Abstract
Objective: Pheochromocytomatosis is a rare cause of recurrent pheochromocytoma due to seeding of tumor cells at the time of adrenalectomy. The diagnosis can be difficult and a high degree of suspicion is required pre-operatively. We present the case of a 57-year-old woman with a long history of symptoms suggestive of recurrent pheochromocytoma that evaded diagnosis for many years.
Methods: We describe the clinical course, diagnosis, and management. We also present a comprehensive review of the current literature.
Results: Pheochromocytomatosis in our patient presented as multiple recurrent episodes of tachycardia and hypertension 15 years after left adrenalectomy for pheochromocytoma. Diagnosis was evaded until complete hormonal evaluation confirmed biochemical evidence of catecholamine overproduction. Imaging revealed two sites of recurrence. Management included alpha-blockade followed by radio-guided surgery using 123I-labeled metaiodobenzylguanidine scintigraphy and a gamma probe. At surgery, pheochromocytomatosis involved the spleen, omentum, and adrenal bed. A complete en bloc resection was performed, allowing normalization of the patient's blood pressure and heart rate postoperatively. Review of the literature identified 4 similar cases. Radio-guided surgery has been used in a few cases to localize pheochromocytoma, but has not been reported previously for intra-operative localization of pheochromocytomatosis.

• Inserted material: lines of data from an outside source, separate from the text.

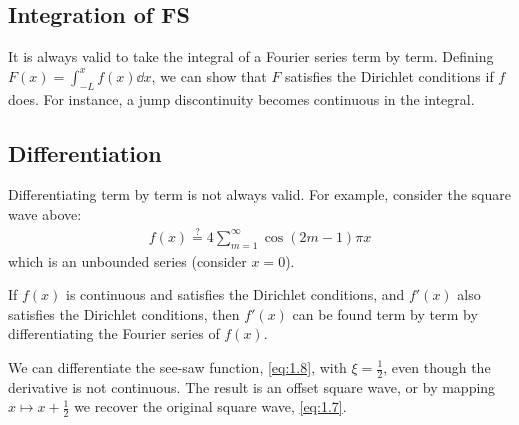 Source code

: \subsection{Integration of FS}
It is always valid to take the integral of a Fourier series term by term.
Defining $F(x) = \int_{-L}^x f(x) \dd{x}$, we can show that $F$ satisfies the Dirichlet conditions if $f$ does.
For instance, a jump discontinuity becomes continuous in the integral.

\subsection{Differentiation}
Differentiating term by term is not always valid.
For example, consider the square wave above:
\begin{align*}
    f(x) \stackrel{?}{=} 4 \sum_{m=1}^\infty \cos (2m-1)\pi x
\end{align*}
which is an unbounded series (consider $x = 0$).
\begin{theorem}
    If $f(x)$ is continuous and satisfies the Dirichlet conditions, and $f'(x)$ also satisfies the Dirichlet conditions, then $f'(x)$ can be found term by term by differentiating the Fourier series of $f(x)$.
\end{theorem}
\begin{example}
    We can differentiate the see-saw function, \cref{eq:1.8}, with $\xi = \frac{1}{2}$, even though the derivative is not continuous.
    The result is an offset square wave, or by mapping $x \mapsto x + \frac{1}{2}$ we recover the original square wave, \cref{eq:1.7}.
\end{example}

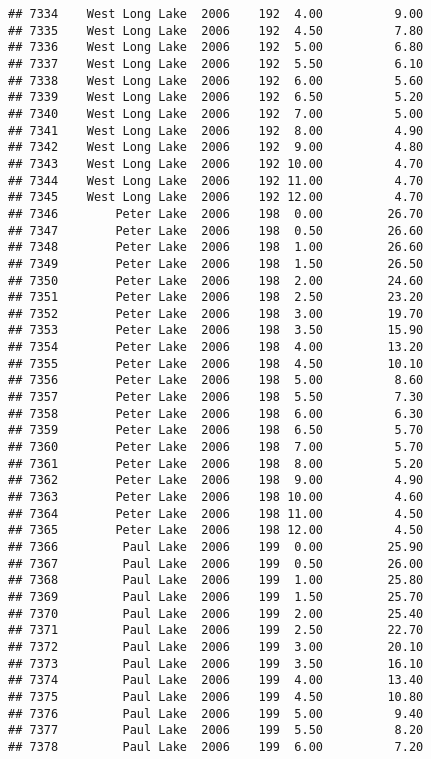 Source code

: \documentclass[
]{article}
\begin{document}
\begin{verbatim}
## 7334    West Long Lake  2006    192  4.00          9.00
## 7335    West Long Lake  2006    192  4.50          7.80
## 7336    West Long Lake  2006    192  5.00          6.80
## 7337    West Long Lake  2006    192  5.50          6.10
## 7338    West Long Lake  2006    192  6.00          5.60
## 7339    West Long Lake  2006    192  6.50          5.20
## 7340    West Long Lake  2006    192  7.00          5.00
## 7341    West Long Lake  2006    192  8.00          4.90
## 7342    West Long Lake  2006    192  9.00          4.80
## 7343    West Long Lake  2006    192 10.00          4.70
## 7344    West Long Lake  2006    192 11.00          4.70
## 7345    West Long Lake  2006    192 12.00          4.70
## 7346        Peter Lake  2006    198  0.00         26.70
## 7347        Peter Lake  2006    198  0.50         26.60
## 7348        Peter Lake  2006    198  1.00         26.60
## 7349        Peter Lake  2006    198  1.50         26.50
## 7350        Peter Lake  2006    198  2.00         24.60
## 7351        Peter Lake  2006    198  2.50         23.20
## 7352        Peter Lake  2006    198  3.00         19.70
## 7353        Peter Lake  2006    198  3.50         15.90
## 7354        Peter Lake  2006    198  4.00         13.20
## 7355        Peter Lake  2006    198  4.50         10.10
## 7356        Peter Lake  2006    198  5.00          8.60
## 7357        Peter Lake  2006    198  5.50          7.30
## 7358        Peter Lake  2006    198  6.00          6.30
## 7359        Peter Lake  2006    198  6.50          5.70
## 7360        Peter Lake  2006    198  7.00          5.70
## 7361        Peter Lake  2006    198  8.00          5.20
## 7362        Peter Lake  2006    198  9.00          4.90
## 7363        Peter Lake  2006    198 10.00          4.60
## 7364        Peter Lake  2006    198 11.00          4.50
## 7365        Peter Lake  2006    198 12.00          4.50
## 7366         Paul Lake  2006    199  0.00         25.90
## 7367         Paul Lake  2006    199  0.50         26.00
## 7368         Paul Lake  2006    199  1.00         25.80
## 7369         Paul Lake  2006    199  1.50         25.70
## 7370         Paul Lake  2006    199  2.00         25.40
## 7371         Paul Lake  2006    199  2.50         22.70
## 7372         Paul Lake  2006    199  3.00         20.10
## 7373         Paul Lake  2006    199  3.50         16.10
## 7374         Paul Lake  2006    199  4.00         13.40
## 7375         Paul Lake  2006    199  4.50         10.80
## 7376         Paul Lake  2006    199  5.00          9.40
## 7377         Paul Lake  2006    199  5.50          8.20
## 7378         Paul Lake  2006    199  6.00          7.20

\end{verbatim}
\end{document}
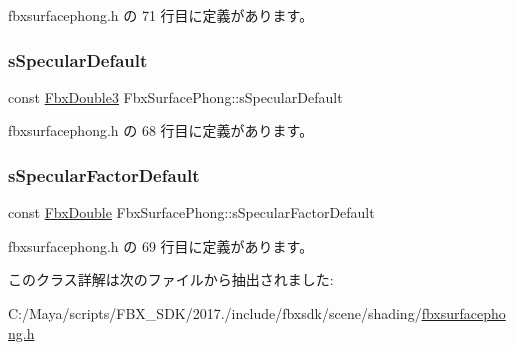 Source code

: fbxsurfacephong.\+h の 71 行目に定義があります。

\mbox{\label{class_fbx_surface_phong_ab42f5855747a5699e65b6dd6332b3f70}} 
\subsubsection{\texorpdfstring{s\+Specular\+Default}{sSpecularDefault}}
{\footnotesize\ttfamily const \hyperlink{fbxtypes_8h_ae0a96f14cde566774c7553aa7523b7a7}{Fbx\+Double3} Fbx\+Surface\+Phong\+::s\+Specular\+Default\hspace{0.3cm}{\ttfamily [static]}}



 fbxsurfacephong.\+h の 68 行目に定義があります。

\mbox{\label{class_fbx_surface_phong_a4906b3c1de363105b0e0c32be098b7a5}} 
\subsubsection{\texorpdfstring{s\+Specular\+Factor\+Default}{sSpecularFactorDefault}}
{\footnotesize\ttfamily const \hyperlink{fbxtypes_8h_a171e72a1c46fc15c1a6c9c31948c1c5b}{Fbx\+Double} Fbx\+Surface\+Phong\+::s\+Specular\+Factor\+Default\hspace{0.3cm}{\ttfamily [static]}}



 fbxsurfacephong.\+h の 69 行目に定義があります。



このクラス詳解は次のファイルから抽出されました\+:\begin{DoxyCompactItemize}
\item 
C\+:/\+Maya/scripts/\+F\+B\+X\+\_\+\+S\+D\+K/2017./include/fbxsdk/scene/shading/\hyperlink{fbxsurfacephong_8h}{fbxsurfacephong.\+h}\end{DoxyCompactItemize}
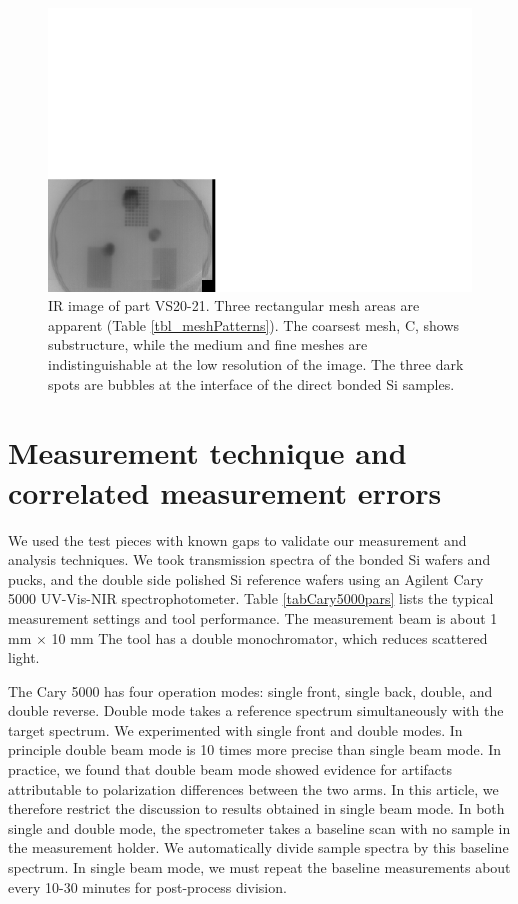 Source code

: \documentclass[osajnl,preprint,showpacs,superscriptaddress,12pt]{revtex4-1} %
\begin{document}
\begin{figure}[htbp]
\includegraphics[width=0.4\columnwidth]{figs/VS2021_IR_image.pdf}
\caption{
\label{figVS2021_IR_image}
IR image of part VS20-21. Three rectangular mesh areas are apparent (Table \ref{tbl_meshPatterns}).  The coarsest mesh, C, shows substructure, while the medium and fine meshes are indistinguishable at the low resolution of the image.  The three dark spots are bubbles at the interface of the direct bonded Si samples.}
\end{figure}


\section{Measurement technique and correlated measurement errors}
\label{sec_aboutErrors}

We used the test pieces with known gaps to validate our measurement and analysis techniques.  We took transmission spectra of the bonded Si wafers and pucks, and the double side polished Si reference wafers using an Agilent Cary 5000 UV-Vis-NIR spectrophotometer.  Table \ref{tabCary5000pars} lists the typical measurement settings and tool performance.  The measurement beam is about 1 mm $\times$ 10 mm The tool has a double monochromator, which reduces scattered light.

The Cary 5000 has four operation modes: single front, single back, double, and double reverse.  Double mode takes a reference spectrum simultaneously with the target spectrum.  We experimented with single front and double modes.  In principle double beam mode is 10 times more precise than single beam mode.  In practice, we found that double beam mode showed evidence for artifacts attributable to polarization differences between the two arms.  In this article, we therefore restrict the discussion to results obtained in single beam mode.  In both single and double mode, the spectrometer takes a baseline scan with no sample in the measurement holder.  We automatically divide sample spectra by this baseline spectrum.  In single beam mode, we must repeat the baseline measurements about every 10-30 minutes for post-process division.
\end{document}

Conclusion: Our case highlights the importance of life-long follow-up and thorough endocrine evaluation for patients with recurrent symptoms after initial surgical treatment for pheochromocytoma. It also describes the utility of radio-guided surgery in the treatment of pheochromocytomatosis.
Abbreviations: CPS = counts per second; CT = computed tomography; MIBG = 123I-labeled metaiodobenzylguanidine; SDH = succinate dehydrogenase
INTRODUCTION
Pheochromocytomas are rare, often benign, catecholamine-producing tumors of the adrenal gland that require surgical resection for definitive treatment (1). Rates of postoperative remission are excellent, but despite the apparently benign pathology of most pheochromocytomas, recurrence can occur following surgical resection with a reported frequency of 6 to 23% (2,3). The risk of recurrence is higher in hereditary syndromes, as well as with certain clinical features, such as primary tumor size (>5 cm) and primary tumor location (paraganglioma), which predict the possibility of malignancy and, therefore, a higher risk of recurrence (4–6). Hereditary syndromes associated with pheochromocytoma include multiple endocrine neoplasia type 2A, neurofibromatosis type 1, von Hippel-Lindau disease, and hereditary pheochromocytoma-paraganglioma syndrome due to mutations in the succinate dehydrogenase (SDH) subunit genes or other recently reported genes (6).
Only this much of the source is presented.